Sent from my SGH-T989 using Tapatalk 2


----------



## femmedufromage (Oct 20, 2012)

Hi Donna

Monty says "hello" and here are some photos to make you smile. I also work within Education in a Quality role and really feel for you - it is tough.









Will someone please play with me!









Who could not love this face!









Mummy hurry with your boots I can see a Bunny from here!


----------



## dmgalley (Aug 19, 2012)

Monty is so cute! thank you

Sent from my SGH-T989 using Tapatalk 2


----------



## Cat 53 (Aug 26, 2012)

Big hugs from Max and me. :hug:


----------



## Lottierachel (Mar 3, 2013)

Willow is huge!! I think she will definitely be a BIG little sissy to Jake!

My sister is in a similar situation to you, she is a mechanical engineer and works in a male dominated industry where people tend to get promoted once every 3 years. She has had 4 promotions in 5 years. Be proud of your promotion and know that we, along with your gorgeous poochies are certainly proud of it with you!

X


----------



## Sue T (Aug 1, 2012)

Here is a pic to cheer you and everyone else up! Lucy playing with one of her favourite "toys"! Enjoy!


----------



## dmgalley (Aug 19, 2012)

Lucy is fabulous

Sent from my SGH-T989 using Tapatalk 2


----------



## Von (Nov 1, 2012)

dmgalley said:


> My promotion had been hard. I am now in quality assurance checking the work of the whole agency. I am the fist person to be promoted after only four years. I work for the state and I beat out people who have been here for twenty years. it did not go over well and I am getting a lot of push back.
> 
> Sent from my SGH-T989 using Tapatalk 2


Promotion within an organisation is often harder than starting a complete new job elsewhere. You will have deserved that promotion Donna, your qualities of fairness and respect for others, evident in your contributions to the forum, will be recognised by the majority in your workplace. You have a keen sense of humour and generosity of spirit which will see you through these early days, it will get easier. Hang on in there!


----------



## dio.ren (Jan 18, 2013)

Sad to hear you are having a hard time at work. You got your promotion because obviously you were deserving of it. Give it some time sometimes people need time to adjust hang in there!!!!
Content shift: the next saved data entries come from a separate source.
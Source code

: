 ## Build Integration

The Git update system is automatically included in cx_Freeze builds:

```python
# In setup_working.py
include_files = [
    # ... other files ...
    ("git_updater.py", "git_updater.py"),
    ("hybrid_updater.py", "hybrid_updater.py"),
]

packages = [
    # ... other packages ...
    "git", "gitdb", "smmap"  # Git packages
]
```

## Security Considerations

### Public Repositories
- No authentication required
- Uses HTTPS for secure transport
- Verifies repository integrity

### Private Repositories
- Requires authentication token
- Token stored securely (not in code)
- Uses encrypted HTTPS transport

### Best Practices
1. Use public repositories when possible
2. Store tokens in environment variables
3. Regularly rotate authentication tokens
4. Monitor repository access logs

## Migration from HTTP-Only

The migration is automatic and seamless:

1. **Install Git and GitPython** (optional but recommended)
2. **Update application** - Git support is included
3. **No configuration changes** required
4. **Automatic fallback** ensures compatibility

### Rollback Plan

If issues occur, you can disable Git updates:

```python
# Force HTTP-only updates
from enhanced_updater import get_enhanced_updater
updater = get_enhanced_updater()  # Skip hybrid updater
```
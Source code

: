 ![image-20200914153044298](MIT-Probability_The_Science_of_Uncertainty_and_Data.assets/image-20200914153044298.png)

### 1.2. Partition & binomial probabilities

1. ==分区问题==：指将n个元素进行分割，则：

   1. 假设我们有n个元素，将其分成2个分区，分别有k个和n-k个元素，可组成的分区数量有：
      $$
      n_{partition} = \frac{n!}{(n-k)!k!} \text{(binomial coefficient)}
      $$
Molly says "look into my eyes, I am sending you positive vibes"


----------



## dmgalley (Aug 19, 2012)

thank you Von. 
and kisses to Molly

Sent from my SGH-T989 using Tapatalk 2


----------



## lady amanda (Nov 26, 2010)

some old ones of Lady to make you smile.




and last but not least....at least you can be happy the snow is all gone!


----------



## dmgalley (Aug 19, 2012)

You guys are the best!!!!!! 

Sent from my SGH-T989 using Tapatalk 2


----------



## DB1 (Jan 20, 2012)

So sorry to hear you are having a hard time at work Donna - I will post a new picture or two of my boy tomorrow (or boys), in the meantime Dudley sends big snuffly ear kisses for you!.xxx:hug:


----------



## dmgalley (Aug 19, 2012)

Dawn did you get my email?

Sent from my SGH-T989 using Tapatalk 2


----------



## carolinequilts (May 22, 2013)

Those are very cute pictures! I love the blur of the tails wagging in the last one!


----------



## Nanci (Mar 1, 2012)

Oh Donna!!! I am sooo sorry for the obvious jealously at work for your well deserved promotion!! I have been in that exact position with a current co worker over the past 7 yrs. She was and still is very lazy and I am so hyper and anal, that I just do most of the work and ignored her past behaviour. We get a quarterly bonus for certain achieved goal numbers, and she was in a particularly poopy "Im just gonna ignore your presence" with her nose in the air each time I passed her . . which the office manager picked up on and consequently DENIED ALL 4 of us that work together our bonus (a total of $1000 for me) and about that much for them. Sooooo nedless to say she straightened her act out REAL quick as everybody had to suffer for her snipy behaviour. I had warned her this may happen and she just snubbed me . . now she falls all over herself with smiles as everyone was miffed to say the least as she and 1 other girl in our office are divorced and really needed the money!! Things will get better, hang in there girl!!


----------



## RuthMill (Jun 30, 2012)

Sorry Donna that work is grim for you at the minute. I've been through a similar thing too... It's not easy but definitely gets better. Love the pictures! Xx


----------



## Tecstar (Apr 17, 2013)

Don't let the buggers get you down ! You got that promotion for a reason. Have faith in your abilities and do what you do best. That will be enough. If it isn't enough for them, sod em. They don't pay you!  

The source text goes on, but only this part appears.